Unfortunately none of the pre-compiled binaries work for gfx1010 GPUs. Anecdotally they did work in the past but no more, even with not-so-fresh versions of PyTorch.
Using various tricks, such as setting the HSA_OVERRIDE_GFX_VERSION=10.3.0
environment variable or using older versions of ROCm, PyTorch or kernel do not work as well causing either:
- `Compile with 'TORCH_USE_HIP_DSA' to enable device-side assertions` message
- Crashing X11 every time calculations begin
- Calculations going on forever with 100% GPU load and no characteristic noises coming out of the GPU, which means no actual work is being done
The only working solution seems to be is to build PyTorch and TorchVision from the source code with the support for gfx1010 architecture explicitly on.
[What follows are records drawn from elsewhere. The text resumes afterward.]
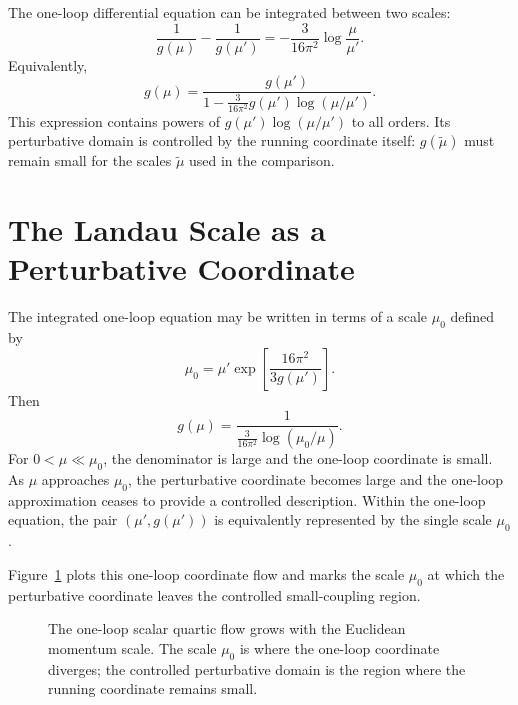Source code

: The one-loop differential equation can be integrated between two scales:
\[
  \frac1{g(\mu)}-\frac1{g(\mu')}
  =
  -\frac{3}{16\pi^2}\log\frac{\mu}{\mu'} .
\]
Equivalently,
\[
  g(\mu)
  =
  \frac{g(\mu')}
       {1-\frac{3}{16\pi^2}g(\mu')\log(\mu/\mu')} .
\]
This expression contains powers of
\(g(\mu')\log(\mu/\mu')\) to all orders.  Its perturbative domain is controlled
by the running coordinate itself: \(g(\widetilde\mu)\) must remain small for
the scales \(\widetilde\mu\) used in the comparison.

\section{The Landau Scale as a Perturbative Coordinate}

The integrated one-loop equation may be written in terms of a scale
\(\mu_0\) defined by
\[
  \mu_0
  =
  \mu'\exp\!\left[
    \frac{16\pi^2}{3g(\mu')}
  \right].
\]
Then
\[
  g(\mu)
  =
  \frac{1}{\frac{3}{16\pi^2}\log(\mu_0/\mu)} .
\]
For \(0<\mu\ll\mu_0\), the denominator is large and the one-loop coordinate is
small.  As \(\mu\) approaches \(\mu_0\), the perturbative coordinate becomes
large and the one-loop approximation ceases to provide a controlled
description.  Within the one-loop equation, the pair
\((\mu',g(\mu'))\) is equivalently represented by the single scale \(\mu_0\).

Figure~\ref{fig:volume-ii-phi-four-landau-scale} plots this one-loop coordinate
flow and marks the scale \(\mu_0\) at which the perturbative coordinate leaves
the controlled small-coupling region.

\begin{figure}[H]
  \centering
  \caption{The one-loop scalar quartic flow grows with the Euclidean momentum
  scale.  The scale \(\mu_0\) is where the one-loop coordinate diverges; the
  controlled perturbative domain is the region where the running coordinate
  remains small.}
  \label{fig:volume-ii-phi-four-landau-scale}
\end{figure}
The resulting Python wheels were tested with chaiNNer and ComfyUI and both seem to work fine.
build-essential
clang
cmake
python3
git
ROCm (for ROCm build)
To begin with you have to install ROCm. Unfortunately you have to trust AMD here: although ROCm is open-source building it from the source is another enormous task. Good news is that despite the instructions from AMD there is no actual need to install the proprietary amdgpu driver (amdgpu-dkms) and that the upcoming Debian 13 (trixie) will have ROCm in its repositories out of the box.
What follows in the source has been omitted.